At December 31, 2006 and 2005, Watsco’s exposure to interest rate changes was limited to variable rate lease payments which are indexed to one month LIBOR. To assess our exposure to changes in interest rates, we performed a sensitivity analysis to determine the impact to earnings associated with an immediate 100 basis point fluctuation from one month LIBOR. Based on the results of this simulation, as of December 31, 2006 and 2005, net income would decrease or increase by approximately $.1 million on an annual basis if there were an immediate 100 basis point increase or decrease, respectively, in one month LIBOR. This information constitutes a “forward-looking statement” and actual results may differ significantly based on actual borrowings and interest rates.

Recently Issued Accounting Standards

In September 2006, the Financial Accounting Standards Board (“FASB”) issued SFAS No. 157, “Fair Value Measurements.” This Statement defines fair value, establishes a framework for measuring fair value in generally accepted accounting principles and expands disclosures about fair value measurements. SFAS No. 157 is effective for financial statements issued for fiscal years beginning after November 15, 2007, and interim periods within those fiscal years. The provisions of SFAS No. 157 are effective for us beginning January 1, 2008. We are currently evaluating the impact of adopting SFAS No. 157 on our consolidated financial statements.

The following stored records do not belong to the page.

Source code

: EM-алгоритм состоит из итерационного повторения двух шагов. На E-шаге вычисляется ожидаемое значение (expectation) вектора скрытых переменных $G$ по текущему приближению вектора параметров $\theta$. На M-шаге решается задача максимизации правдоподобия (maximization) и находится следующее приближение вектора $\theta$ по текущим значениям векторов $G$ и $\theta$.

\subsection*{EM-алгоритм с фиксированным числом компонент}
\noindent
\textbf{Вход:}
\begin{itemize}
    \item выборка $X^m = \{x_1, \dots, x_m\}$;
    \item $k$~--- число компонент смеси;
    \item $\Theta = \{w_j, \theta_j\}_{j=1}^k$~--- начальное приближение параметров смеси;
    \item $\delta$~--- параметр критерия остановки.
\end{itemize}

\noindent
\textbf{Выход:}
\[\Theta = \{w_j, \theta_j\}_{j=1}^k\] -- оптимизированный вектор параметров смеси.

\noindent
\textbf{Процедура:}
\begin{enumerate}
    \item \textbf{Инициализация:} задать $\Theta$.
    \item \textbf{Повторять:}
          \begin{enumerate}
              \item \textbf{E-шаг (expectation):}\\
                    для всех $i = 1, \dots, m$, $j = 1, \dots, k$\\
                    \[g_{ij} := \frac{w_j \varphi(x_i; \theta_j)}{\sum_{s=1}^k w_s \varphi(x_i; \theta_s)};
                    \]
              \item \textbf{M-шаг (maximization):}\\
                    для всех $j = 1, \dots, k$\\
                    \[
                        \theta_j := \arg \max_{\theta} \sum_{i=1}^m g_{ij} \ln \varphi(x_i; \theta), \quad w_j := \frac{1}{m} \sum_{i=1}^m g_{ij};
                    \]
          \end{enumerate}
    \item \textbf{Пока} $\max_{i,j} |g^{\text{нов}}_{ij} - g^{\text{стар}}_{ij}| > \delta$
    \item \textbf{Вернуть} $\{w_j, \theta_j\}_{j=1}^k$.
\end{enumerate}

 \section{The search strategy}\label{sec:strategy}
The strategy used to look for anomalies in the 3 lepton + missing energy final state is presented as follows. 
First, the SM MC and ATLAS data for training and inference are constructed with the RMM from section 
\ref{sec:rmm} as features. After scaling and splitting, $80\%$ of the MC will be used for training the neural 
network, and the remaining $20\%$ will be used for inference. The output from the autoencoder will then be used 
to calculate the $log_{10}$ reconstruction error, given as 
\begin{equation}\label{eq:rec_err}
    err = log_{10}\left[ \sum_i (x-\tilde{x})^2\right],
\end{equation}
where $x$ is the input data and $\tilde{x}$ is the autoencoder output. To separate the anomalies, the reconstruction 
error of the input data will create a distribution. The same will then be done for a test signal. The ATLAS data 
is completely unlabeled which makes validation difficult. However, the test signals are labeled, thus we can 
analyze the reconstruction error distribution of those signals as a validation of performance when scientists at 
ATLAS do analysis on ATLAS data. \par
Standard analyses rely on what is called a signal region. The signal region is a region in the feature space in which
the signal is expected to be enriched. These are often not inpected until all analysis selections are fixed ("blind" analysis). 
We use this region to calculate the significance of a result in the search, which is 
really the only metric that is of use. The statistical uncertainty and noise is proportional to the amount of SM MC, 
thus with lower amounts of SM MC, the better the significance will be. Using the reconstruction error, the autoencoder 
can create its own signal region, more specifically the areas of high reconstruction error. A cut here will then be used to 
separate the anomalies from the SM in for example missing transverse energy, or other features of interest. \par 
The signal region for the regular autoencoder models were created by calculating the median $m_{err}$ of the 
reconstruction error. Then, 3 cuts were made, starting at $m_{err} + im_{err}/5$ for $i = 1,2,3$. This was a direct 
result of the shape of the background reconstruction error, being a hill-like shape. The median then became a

In September 2006, the SEC issued Staff Accounting Bulletin (“SAB”) No. 108, “Considering the Effects of Prior Year Misstatements when Quantifying Misstatements in Current Year Financial Statements.” SAB No. 108 addresses how the effects of prior year uncorrected misstatements should be considered when quantifying misstatements in current year financial statements. SAB No. 108 requires companies to quantify misstatements using a balance sheet and income statement approach and to evaluate whether either approach results in quantifying an error that is material in light of relevant quantitative and qualitative factors. SAB No. 108 permits existing public companies to initially apply its provisions either by (i) restating prior financial statements as if the “dual approach” had always been used or (ii) recording the cumulative effect of initially applying the “dual approach” as adjustments to the carrying value of assets and liabilities as of January 1, 2006 with an offsetting adjustment recorded to the opening balance of retained earnings. Use of the “cumulative effect” transition method requires detailed disclosure of the nature and amount of each individual error being corrected through the cumulative adjustment and how and when it arose. The adoption of SAB No. 108 did not have a material impact on our consolidated financial statements.

 


In June 2006, the FASB issued Interpretation No. 48, “Accounting for Uncertainty in Income Taxes—an interpretation of FASB Statement No. 109” (“FIN No. 48”). This interpretation clarifies the accounting for uncertainty in income taxes recognized in a company’s financial statements in accordance with SFAS No. 109, “Accounting for Income Taxes.” This interpretation seeks to reduce the diversity in practice associated with certain aspects of measurement and recognition in accounting for income taxes. In addition, it requires expanded disclosure with respect to the uncertainty in income taxes. FIN No. 48 is effective January 1, 2007 and is not expected to have a material impact on our consolidated financial statements.

Information about Forward-Looking Statements

This Annual Report contains or incorporates by reference statements that are not historical in nature and that are intended to be, and are hereby identified as, “forward-looking statements” as defined in the Private Securities Litigation Reform Act of 1995, including statements regarding, among other items, (i) business and acquisition strategies, (ii) potential acquisitions, (iii) financing plans and (iv) industry, demographic and other trends affecting Watsco’s financial condition or results of operations. These forward-looking statements are based largely on management’s current expectations and are subject to a number of risks, uncertainties and changes in circumstances, certain of which are beyond their control.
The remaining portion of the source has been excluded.